┌─ DATA SHOWN

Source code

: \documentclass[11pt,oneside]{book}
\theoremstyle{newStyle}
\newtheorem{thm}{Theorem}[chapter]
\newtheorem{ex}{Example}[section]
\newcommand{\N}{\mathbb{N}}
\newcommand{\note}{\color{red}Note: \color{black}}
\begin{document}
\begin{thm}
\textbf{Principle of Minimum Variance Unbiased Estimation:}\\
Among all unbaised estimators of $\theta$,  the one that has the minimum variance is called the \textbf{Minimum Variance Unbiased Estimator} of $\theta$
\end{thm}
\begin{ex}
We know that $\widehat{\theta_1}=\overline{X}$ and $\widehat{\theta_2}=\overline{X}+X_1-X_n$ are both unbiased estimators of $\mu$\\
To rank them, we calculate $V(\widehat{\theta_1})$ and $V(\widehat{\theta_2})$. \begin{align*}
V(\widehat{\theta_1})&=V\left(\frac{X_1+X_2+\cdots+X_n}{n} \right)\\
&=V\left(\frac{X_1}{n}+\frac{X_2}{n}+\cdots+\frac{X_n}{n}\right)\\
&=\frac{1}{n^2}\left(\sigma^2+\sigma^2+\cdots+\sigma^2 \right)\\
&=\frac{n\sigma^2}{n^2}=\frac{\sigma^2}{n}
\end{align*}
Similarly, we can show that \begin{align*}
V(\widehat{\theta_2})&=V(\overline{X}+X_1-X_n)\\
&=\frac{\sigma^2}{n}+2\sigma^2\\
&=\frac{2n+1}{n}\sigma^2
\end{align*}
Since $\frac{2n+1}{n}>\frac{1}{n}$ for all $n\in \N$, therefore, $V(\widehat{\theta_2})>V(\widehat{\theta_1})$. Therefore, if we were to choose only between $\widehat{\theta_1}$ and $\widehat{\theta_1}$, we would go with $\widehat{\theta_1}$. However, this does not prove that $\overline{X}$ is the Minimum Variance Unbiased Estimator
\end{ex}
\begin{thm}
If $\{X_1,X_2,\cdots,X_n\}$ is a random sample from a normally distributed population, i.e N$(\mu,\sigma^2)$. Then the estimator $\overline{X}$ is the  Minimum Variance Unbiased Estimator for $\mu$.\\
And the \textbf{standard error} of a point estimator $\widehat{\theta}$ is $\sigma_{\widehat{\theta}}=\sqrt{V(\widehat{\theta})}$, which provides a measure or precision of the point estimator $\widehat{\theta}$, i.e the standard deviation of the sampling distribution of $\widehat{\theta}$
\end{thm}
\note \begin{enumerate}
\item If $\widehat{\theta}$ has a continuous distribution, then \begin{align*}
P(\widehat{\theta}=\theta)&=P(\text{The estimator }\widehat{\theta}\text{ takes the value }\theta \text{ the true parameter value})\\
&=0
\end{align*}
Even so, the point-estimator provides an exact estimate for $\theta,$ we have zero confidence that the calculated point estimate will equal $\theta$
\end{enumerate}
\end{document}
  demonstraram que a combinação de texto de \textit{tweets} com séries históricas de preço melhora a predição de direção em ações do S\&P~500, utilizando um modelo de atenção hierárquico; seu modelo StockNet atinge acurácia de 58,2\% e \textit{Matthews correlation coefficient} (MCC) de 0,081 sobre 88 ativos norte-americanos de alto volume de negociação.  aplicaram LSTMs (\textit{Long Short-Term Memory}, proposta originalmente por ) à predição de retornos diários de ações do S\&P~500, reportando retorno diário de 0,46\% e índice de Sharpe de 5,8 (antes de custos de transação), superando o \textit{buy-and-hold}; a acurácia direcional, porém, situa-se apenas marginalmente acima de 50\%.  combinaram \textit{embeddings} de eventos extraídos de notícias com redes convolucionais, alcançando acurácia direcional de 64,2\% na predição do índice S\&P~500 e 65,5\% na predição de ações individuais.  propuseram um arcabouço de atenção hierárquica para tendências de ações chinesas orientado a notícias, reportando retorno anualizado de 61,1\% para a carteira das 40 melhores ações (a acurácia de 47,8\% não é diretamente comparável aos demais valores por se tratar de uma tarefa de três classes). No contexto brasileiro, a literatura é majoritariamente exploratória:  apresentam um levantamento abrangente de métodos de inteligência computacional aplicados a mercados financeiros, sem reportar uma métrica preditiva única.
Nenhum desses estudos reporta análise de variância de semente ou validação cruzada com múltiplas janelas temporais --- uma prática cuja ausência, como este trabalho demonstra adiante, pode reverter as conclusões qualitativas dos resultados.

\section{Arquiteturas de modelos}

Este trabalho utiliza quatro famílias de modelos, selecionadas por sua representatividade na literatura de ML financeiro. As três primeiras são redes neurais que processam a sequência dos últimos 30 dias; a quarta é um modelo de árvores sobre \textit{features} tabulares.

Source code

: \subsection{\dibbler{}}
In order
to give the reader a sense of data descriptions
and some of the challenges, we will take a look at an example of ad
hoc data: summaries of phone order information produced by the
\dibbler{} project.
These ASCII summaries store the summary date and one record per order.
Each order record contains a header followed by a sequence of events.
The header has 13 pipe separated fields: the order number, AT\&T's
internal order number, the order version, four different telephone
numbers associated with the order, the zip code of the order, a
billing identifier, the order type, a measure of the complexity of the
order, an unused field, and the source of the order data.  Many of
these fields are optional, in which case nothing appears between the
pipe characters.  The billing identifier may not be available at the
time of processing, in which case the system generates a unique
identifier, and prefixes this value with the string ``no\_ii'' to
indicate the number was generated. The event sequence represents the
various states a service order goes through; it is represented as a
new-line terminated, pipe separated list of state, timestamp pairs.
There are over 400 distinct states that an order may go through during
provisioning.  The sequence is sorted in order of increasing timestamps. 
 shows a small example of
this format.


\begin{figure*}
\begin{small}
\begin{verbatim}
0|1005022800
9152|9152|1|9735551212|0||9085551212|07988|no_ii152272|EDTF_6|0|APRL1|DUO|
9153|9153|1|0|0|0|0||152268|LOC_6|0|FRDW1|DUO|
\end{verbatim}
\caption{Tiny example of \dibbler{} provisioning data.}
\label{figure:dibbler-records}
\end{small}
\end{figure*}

└─

● **DIRECTIONS FOR THIS TASK**:
Only the lines above from the line containing "various states a" through the line containing "0|1005022800" should be retyped, exactly and with both ends included.

● **RESPONSE AREA**:
various states a service order goes through; it is represented as a
new-line terminated, pipe separated list of state, timestamp pairs.
There are over 400 distinct states that an order may go through during
provisioning.  The sequence is sorted in order of increasing timestamps. 
 shows a small example of
this format.


\begin{figure*}
\begin{small}
\begin{verbatim}
0|1005022800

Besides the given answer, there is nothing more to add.